Rendered images with source text:
-- Opening Marker --

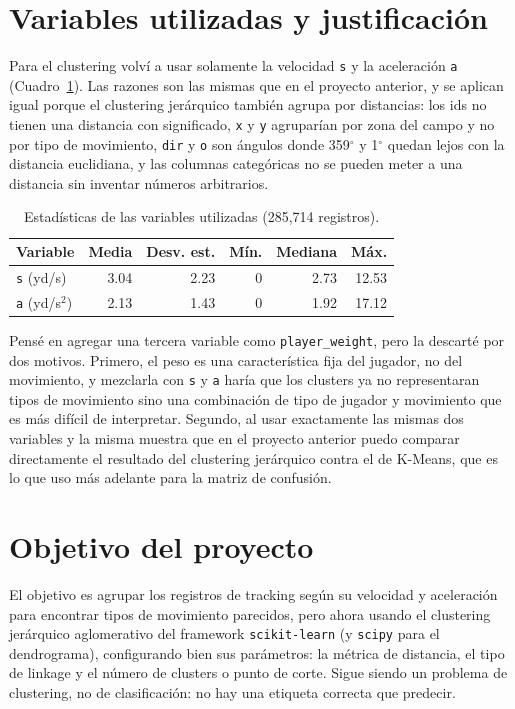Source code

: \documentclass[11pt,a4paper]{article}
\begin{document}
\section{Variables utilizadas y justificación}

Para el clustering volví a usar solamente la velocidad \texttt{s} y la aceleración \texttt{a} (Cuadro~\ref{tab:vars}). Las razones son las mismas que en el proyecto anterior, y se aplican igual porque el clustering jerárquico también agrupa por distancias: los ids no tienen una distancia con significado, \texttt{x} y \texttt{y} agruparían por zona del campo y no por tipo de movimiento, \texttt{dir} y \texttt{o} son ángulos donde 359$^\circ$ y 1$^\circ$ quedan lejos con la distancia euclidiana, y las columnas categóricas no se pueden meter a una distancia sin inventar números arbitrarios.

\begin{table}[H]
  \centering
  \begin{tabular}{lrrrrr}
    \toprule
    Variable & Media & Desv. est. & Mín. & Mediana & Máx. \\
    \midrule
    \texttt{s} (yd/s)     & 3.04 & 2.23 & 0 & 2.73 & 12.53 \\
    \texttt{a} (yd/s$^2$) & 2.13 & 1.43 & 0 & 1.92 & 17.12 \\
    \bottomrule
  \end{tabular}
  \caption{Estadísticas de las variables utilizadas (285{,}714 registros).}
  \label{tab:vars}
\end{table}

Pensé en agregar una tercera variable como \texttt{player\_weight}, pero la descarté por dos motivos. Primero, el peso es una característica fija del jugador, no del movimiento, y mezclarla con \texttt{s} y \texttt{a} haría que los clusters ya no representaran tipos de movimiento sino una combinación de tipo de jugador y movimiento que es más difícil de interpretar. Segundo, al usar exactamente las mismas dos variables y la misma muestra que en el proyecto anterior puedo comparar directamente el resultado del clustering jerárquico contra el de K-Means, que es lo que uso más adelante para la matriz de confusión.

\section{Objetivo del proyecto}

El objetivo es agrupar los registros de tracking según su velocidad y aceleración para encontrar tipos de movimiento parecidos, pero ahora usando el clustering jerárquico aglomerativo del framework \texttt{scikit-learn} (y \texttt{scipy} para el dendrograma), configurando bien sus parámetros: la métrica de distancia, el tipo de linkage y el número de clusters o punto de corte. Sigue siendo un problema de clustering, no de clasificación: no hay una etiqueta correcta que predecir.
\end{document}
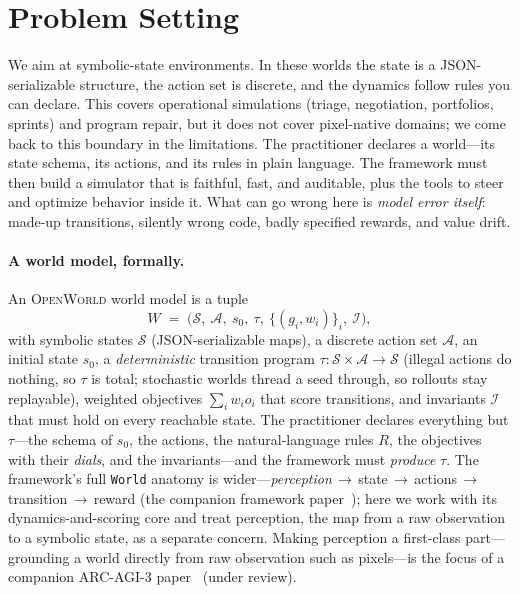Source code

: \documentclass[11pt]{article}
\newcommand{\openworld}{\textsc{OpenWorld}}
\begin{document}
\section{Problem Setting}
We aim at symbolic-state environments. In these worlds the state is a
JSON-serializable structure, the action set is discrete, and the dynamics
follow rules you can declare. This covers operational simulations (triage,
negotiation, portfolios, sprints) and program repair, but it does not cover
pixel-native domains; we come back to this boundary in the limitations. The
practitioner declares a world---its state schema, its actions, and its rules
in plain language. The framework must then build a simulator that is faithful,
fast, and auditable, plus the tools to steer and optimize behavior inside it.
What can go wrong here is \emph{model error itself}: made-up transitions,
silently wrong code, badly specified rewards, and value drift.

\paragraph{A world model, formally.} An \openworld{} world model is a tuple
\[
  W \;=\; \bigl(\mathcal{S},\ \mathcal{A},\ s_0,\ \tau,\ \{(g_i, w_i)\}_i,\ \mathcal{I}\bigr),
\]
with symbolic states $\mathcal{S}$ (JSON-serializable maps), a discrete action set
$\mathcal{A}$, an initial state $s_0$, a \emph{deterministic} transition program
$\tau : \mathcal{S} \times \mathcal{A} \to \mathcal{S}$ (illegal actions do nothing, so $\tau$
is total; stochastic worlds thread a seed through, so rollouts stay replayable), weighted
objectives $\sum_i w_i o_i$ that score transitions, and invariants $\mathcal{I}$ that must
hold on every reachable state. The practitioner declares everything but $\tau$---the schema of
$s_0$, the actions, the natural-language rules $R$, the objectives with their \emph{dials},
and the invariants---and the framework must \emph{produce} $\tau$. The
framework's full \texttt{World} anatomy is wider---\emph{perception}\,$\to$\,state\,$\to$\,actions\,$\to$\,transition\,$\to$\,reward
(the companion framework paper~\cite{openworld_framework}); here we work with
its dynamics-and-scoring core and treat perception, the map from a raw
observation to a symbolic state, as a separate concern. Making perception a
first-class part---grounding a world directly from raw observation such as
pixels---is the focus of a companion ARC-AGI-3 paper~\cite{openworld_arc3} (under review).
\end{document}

-- Closing Marker --

Whenever a line of the data holds the string "dynamics", pick that line out.

JSON-serializable structure, the action set is discrete, and the dynamics
its dynamics-and-scoring core and treat perception, the map from a raw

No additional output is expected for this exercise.